**Exercise**: Your job is to set down the stretch of entries that opens with the line containing "its expansion budget." and closes with the line containing "der Beschriftung einer". Keep both end lines, copy each exactly, and add nothing.

**Excerpted records**:
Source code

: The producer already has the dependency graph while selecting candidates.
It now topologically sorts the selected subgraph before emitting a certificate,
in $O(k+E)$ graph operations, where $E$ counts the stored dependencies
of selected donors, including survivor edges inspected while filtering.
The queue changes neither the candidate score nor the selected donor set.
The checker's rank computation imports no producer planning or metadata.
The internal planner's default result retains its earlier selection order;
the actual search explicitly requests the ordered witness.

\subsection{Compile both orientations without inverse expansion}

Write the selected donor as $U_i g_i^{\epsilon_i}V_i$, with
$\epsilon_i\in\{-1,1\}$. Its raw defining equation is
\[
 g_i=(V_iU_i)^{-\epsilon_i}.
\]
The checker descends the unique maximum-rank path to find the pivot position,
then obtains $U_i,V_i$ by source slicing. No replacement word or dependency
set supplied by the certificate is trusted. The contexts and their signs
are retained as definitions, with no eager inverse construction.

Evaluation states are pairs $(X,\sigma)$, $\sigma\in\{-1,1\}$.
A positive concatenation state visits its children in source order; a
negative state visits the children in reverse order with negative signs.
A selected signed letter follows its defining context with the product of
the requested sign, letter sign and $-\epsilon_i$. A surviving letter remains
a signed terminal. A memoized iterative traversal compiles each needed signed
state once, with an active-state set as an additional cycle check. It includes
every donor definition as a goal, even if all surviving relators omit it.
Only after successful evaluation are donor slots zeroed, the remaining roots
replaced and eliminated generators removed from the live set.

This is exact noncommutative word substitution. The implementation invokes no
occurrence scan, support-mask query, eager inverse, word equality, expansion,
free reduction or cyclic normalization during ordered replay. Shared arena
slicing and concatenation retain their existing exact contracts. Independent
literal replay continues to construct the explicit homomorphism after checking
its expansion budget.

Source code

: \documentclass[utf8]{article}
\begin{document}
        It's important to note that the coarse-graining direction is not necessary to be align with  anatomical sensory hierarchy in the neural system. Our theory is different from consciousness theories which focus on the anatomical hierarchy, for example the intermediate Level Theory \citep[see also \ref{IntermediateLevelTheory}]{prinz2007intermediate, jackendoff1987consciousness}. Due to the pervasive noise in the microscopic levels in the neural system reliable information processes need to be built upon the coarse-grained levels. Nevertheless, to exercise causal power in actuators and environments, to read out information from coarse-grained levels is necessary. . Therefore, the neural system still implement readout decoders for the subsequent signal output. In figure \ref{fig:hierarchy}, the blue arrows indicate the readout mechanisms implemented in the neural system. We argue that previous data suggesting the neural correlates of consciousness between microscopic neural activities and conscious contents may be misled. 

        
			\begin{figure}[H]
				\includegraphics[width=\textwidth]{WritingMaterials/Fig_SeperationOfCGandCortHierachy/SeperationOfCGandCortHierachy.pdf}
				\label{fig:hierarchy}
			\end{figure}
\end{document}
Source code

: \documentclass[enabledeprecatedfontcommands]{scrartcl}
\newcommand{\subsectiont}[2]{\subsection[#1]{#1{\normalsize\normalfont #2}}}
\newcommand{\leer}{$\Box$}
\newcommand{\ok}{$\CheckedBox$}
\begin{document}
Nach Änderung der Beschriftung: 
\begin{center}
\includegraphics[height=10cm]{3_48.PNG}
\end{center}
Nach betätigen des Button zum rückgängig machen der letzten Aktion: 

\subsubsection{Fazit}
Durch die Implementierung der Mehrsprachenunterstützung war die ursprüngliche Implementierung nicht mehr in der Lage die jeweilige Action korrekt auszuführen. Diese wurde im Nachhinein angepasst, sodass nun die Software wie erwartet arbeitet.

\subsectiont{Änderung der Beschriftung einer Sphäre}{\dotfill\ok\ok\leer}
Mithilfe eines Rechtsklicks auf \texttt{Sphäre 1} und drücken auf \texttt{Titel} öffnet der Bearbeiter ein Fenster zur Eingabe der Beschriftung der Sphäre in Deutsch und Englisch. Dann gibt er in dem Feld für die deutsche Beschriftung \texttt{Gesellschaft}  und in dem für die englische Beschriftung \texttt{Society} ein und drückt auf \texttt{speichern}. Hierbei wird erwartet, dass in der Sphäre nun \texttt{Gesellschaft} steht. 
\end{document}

**Task output**:
its expansion budget.

Source code

: \documentclass[utf8]{article}
\begin{document}
        It's important to note that the coarse-graining direction is not necessary to be align with  anatomical sensory hierarchy in the neural system. Our theory is different from consciousness theories which focus on the anatomical hierarchy, for example the intermediate Level Theory \citep[see also \ref{IntermediateLevelTheory}]{prinz2007intermediate, jackendoff1987consciousness}. Due to the pervasive noise in the microscopic levels in the neural system reliable information processes need to be built upon the coarse-grained levels. Nevertheless, to exercise causal power in actuators and environments, to read out information from coarse-grained levels is necessary. . Therefore, the neural system still implement readout decoders for the subsequent signal output. In figure \ref{fig:hierarchy}, the blue arrows indicate the readout mechanisms implemented in the neural system. We argue that previous data suggesting the neural correlates of consciousness between microscopic neural activities and conscious contents may be misled. 

        
			\begin{figure}[H]
				\includegraphics[width=\textwidth]{WritingMaterials/Fig_SeperationOfCGandCortHierachy/SeperationOfCGandCortHierachy.pdf}
				\label{fig:hierarchy}
			\end{figure}
\end{document}
Source code

: \documentclass[enabledeprecatedfontcommands]{scrartcl}
\newcommand{\subsectiont}[2]{\subsection[#1]{#1{\normalsize\normalfont #2}}}
\newcommand{\leer}{$\Box$}
\newcommand{\ok}{$\CheckedBox$}
\begin{document}
Nach Änderung der Beschriftung: 
\begin{center}
\includegraphics[height=10cm]{3_48.PNG}
\end{center}
Nach betätigen des Button zum rückgängig machen der letzten Aktion: 

\subsubsection{Fazit}
Durch die Implementierung der Mehrsprachenunterstützung war die ursprüngliche Implementierung nicht mehr in der Lage die jeweilige Action korrekt auszuführen. Diese wurde im Nachhinein angepasst, sodass nun die Software wie erwartet arbeitet.

\subsectiont{Änderung der Beschriftung einer Sphäre}{\dotfill\ok\ok\leer}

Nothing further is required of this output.